== Segment start ==
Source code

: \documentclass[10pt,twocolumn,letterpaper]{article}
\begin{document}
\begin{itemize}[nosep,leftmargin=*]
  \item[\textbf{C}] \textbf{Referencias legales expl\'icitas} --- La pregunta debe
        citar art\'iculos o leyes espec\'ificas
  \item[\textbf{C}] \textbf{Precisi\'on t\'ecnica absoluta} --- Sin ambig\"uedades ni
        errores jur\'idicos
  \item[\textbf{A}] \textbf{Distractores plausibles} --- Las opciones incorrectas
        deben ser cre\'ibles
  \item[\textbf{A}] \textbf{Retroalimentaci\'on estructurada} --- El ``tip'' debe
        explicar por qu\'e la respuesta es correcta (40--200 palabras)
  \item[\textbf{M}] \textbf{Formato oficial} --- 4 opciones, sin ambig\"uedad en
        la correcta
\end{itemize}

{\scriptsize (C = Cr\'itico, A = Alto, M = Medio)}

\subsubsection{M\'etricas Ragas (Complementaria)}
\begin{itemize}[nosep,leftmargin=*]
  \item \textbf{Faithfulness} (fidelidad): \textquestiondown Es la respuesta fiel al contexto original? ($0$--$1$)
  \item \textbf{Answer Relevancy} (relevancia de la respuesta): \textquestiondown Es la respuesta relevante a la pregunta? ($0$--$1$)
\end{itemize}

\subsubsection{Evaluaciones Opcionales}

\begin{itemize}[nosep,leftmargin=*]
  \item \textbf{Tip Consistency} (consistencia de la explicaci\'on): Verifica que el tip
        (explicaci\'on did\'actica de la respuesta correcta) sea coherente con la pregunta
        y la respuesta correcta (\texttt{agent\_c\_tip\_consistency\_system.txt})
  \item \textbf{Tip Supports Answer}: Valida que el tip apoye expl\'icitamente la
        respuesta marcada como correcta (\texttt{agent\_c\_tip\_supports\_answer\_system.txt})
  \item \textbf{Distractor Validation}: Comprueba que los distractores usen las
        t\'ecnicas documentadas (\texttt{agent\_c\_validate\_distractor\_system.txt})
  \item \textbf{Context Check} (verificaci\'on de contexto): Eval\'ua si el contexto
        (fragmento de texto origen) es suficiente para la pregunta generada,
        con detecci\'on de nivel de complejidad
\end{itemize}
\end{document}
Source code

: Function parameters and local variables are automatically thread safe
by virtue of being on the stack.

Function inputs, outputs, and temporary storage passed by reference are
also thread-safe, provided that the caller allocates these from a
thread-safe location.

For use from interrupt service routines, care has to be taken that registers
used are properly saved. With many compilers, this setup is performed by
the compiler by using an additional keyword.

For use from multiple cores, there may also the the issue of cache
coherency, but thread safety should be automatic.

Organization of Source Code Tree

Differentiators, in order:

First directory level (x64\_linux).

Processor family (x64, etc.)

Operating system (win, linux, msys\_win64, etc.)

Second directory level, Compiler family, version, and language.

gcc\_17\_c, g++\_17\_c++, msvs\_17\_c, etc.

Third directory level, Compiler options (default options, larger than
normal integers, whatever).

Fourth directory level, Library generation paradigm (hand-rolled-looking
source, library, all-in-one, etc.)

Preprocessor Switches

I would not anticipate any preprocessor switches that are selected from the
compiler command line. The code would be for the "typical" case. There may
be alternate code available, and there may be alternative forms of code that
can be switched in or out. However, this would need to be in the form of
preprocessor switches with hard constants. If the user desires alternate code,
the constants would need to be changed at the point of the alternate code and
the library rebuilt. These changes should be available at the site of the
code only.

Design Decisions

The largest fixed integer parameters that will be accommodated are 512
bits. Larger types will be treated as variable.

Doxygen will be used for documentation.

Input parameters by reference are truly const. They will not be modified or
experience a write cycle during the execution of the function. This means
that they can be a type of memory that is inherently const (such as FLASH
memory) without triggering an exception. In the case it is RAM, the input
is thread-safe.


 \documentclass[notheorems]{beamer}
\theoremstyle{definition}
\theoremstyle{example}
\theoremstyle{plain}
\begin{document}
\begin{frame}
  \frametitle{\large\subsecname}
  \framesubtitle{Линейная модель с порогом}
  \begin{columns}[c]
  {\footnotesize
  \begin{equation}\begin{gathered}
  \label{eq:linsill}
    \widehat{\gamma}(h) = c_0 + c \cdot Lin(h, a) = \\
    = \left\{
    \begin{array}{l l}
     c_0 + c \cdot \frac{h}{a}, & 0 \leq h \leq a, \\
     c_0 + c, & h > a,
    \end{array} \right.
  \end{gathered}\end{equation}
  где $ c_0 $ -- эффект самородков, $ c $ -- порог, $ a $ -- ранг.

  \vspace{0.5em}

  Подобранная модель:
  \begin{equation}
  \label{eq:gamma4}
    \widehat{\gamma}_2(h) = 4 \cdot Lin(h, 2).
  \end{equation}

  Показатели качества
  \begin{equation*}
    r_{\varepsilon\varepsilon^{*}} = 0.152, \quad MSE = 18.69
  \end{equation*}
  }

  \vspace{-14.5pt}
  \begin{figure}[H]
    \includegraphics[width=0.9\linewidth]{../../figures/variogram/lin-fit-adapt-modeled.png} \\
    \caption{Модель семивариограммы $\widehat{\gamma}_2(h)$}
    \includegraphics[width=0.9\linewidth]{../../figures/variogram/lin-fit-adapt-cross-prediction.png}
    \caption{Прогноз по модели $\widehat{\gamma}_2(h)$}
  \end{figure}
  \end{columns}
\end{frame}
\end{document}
== Segment end ==
■ **What the task asks**
Without changing a single character, write out all of the entries.

■ **Exercise solution**
Source code

: \documentclass[10pt,twocolumn,letterpaper]{article}
\begin{document}
\begin{itemize}[nosep,leftmargin=*]
  \item[\textbf{C}] \textbf{Referencias legales expl\'icitas} --- La pregunta debe
        citar art\'iculos o leyes espec\'ificas
  \item[\textbf{C}] \textbf{Precisi\'on t\'ecnica absoluta} --- Sin ambig\"uedades ni
        errores jur\'idicos
  \item[\textbf{A}] \textbf{Distractores plausibles} --- Las opciones incorrectas
        deben ser cre\'ibles
  \item[\textbf{A}] \textbf{Retroalimentaci\'on estructurada} --- El ``tip'' debe
        explicar por qu\'e la respuesta es correcta (40--200 palabras)
  \item[\textbf{M}] \textbf{Formato oficial} --- 4 opciones, sin ambig\"uedad en
        la correcta
\end{itemize}

{\scriptsize (C = Cr\'itico, A = Alto, M = Medio)}

\subsubsection{M\'etricas Ragas (Complementaria)}
\begin{itemize}[nosep,leftmargin=*]
  \item \textbf{Faithfulness} (fidelidad): \textquestiondown Es la respuesta fiel al contexto original? ($0$--$1$)
  \item \textbf{Answer Relevancy} (relevancia de la respuesta): \textquestiondown Es la respuesta relevante a la pregunta? ($0$--$1$)
\end{itemize}

\subsubsection{Evaluaciones Opcionales}

\begin{itemize}[nosep,leftmargin=*]
  \item \textbf{Tip Consistency} (consistencia de la explicaci\'on): Verifica que el tip
        (explicaci\'on did\'actica de la respuesta correcta) sea coherente con la pregunta
        y la respuesta correcta (\texttt{agent\_c\_tip\_consistency\_system.txt})
  \item \textbf{Tip Supports Answer}: Valida que el tip apoye expl\'icitamente la
        respuesta marcada como correcta (\texttt{agent\_c\_tip\_supports\_answer\_system.txt})
  \item \textbf{Distractor Validation}: Comprueba que los distractores usen las
        t\'ecnicas documentadas (\texttt{agent\_c\_validate\_distractor\_system.txt})
  \item \textbf{Context Check} (verificaci\'on de contexto): Eval\'ua si el contexto
        (fragmento de texto origen) es suficiente para la pregunta generada,
        con detecci\'on de nivel de complejidad
\end{itemize}
\end{document}
Source code

: Function parameters and local variables are automatically thread safe
by virtue of being on the stack.

Function inputs, outputs, and temporary storage passed by reference are
also thread-safe, provided that the caller allocates these from a
thread-safe location.

For use from interrupt service routines, care has to be taken that registers
used are properly saved. With many compilers, this setup is performed by
the compiler by using an additional keyword.

For use from multiple cores, there may also the the issue of cache
coherency, but thread safety should be automatic.

Organization of Source Code Tree

Differentiators, in order:

First directory level (x64\_linux).

Processor family (x64, etc.)

Operating system (win, linux, msys\_win64, etc.)

Second directory level, Compiler family, version, and language.

gcc\_17\_c, g++\_17\_c++, msvs\_17\_c, etc.

Third directory level, Compiler options (default options, larger than
normal integers, whatever).

Fourth directory level, Library generation paradigm (hand-rolled-looking
source, library, all-in-one, etc.)

Preprocessor Switches

I would not anticipate any preprocessor switches that are selected from the
compiler command line. The code would be for the "typical" case. There may
be alternate code available, and there may be alternative forms of code that
can be switched in or out. However, this would need to be in the form of
preprocessor switches with hard constants. If the user desires alternate code,
the constants would need to be changed at the point of the alternate code and
the library rebuilt. These changes should be available at the site of the
code only.

Design Decisions

The largest fixed integer parameters that will be accommodated are 512
bits. Larger types will be treated as variable.

Doxygen will be used for documentation.

Input parameters by reference are truly const. They will not be modified or
experience a write cycle during the execution of the function. This means
that they can be a type of memory that is inherently const (such as FLASH
memory) without triggering an exception. In the case it is RAM, the input
is thread-safe.


 \documentclass[notheorems]{beamer}
\theoremstyle{definition}
\theoremstyle{example}
\theoremstyle{plain}
\begin{document}
\begin{frame}
  \frametitle{\large\subsecname}
  \framesubtitle{Линейная модель с порогом}
  \begin{columns}[c]
  {\footnotesize
  \begin{equation}\begin{gathered}
  \label{eq:linsill}
    \widehat{\gamma}(h) = c_0 + c \cdot Lin(h, a) = \\
    = \left\{
    \begin{array}{l l}
     c_0 + c \cdot \frac{h}{a}, & 0 \leq h \leq a, \\
     c_0 + c, & h > a,
    \end{array} \right.
  \end{gathered}\end{equation}
  где $ c_0 $ -- эффект самородков, $ c $ -- порог, $ a $ -- ранг.

  \vspace{0.5em}

  Подобранная модель:
  \begin{equation}
  \label{eq:gamma4}
    \widehat{\gamma}_2(h) = 4 \cdot Lin(h, 2).
  \end{equation}

  Показатели качества
  \begin{equation*}
    r_{\varepsilon\varepsilon^{*}} = 0.152, \quad MSE = 18.69
  \end{equation*}
  }

  \vspace{-14.5pt}
  \begin{figure}[H]
    \includegraphics[width=0.9\linewidth]{../../figures/variogram/lin-fit-adapt-modeled.png} \\
    \caption{Модель семивариограммы $\widehat{\gamma}_2(h)$}
    \includegraphics[width=0.9\linewidth]{../../figures/variogram/lin-fit-adapt-cross-prediction.png}
    \caption{Прогноз по модели $\widehat{\gamma}_2(h)$}
  \end{figure}
  \end{columns}
\end{frame}
\end{document}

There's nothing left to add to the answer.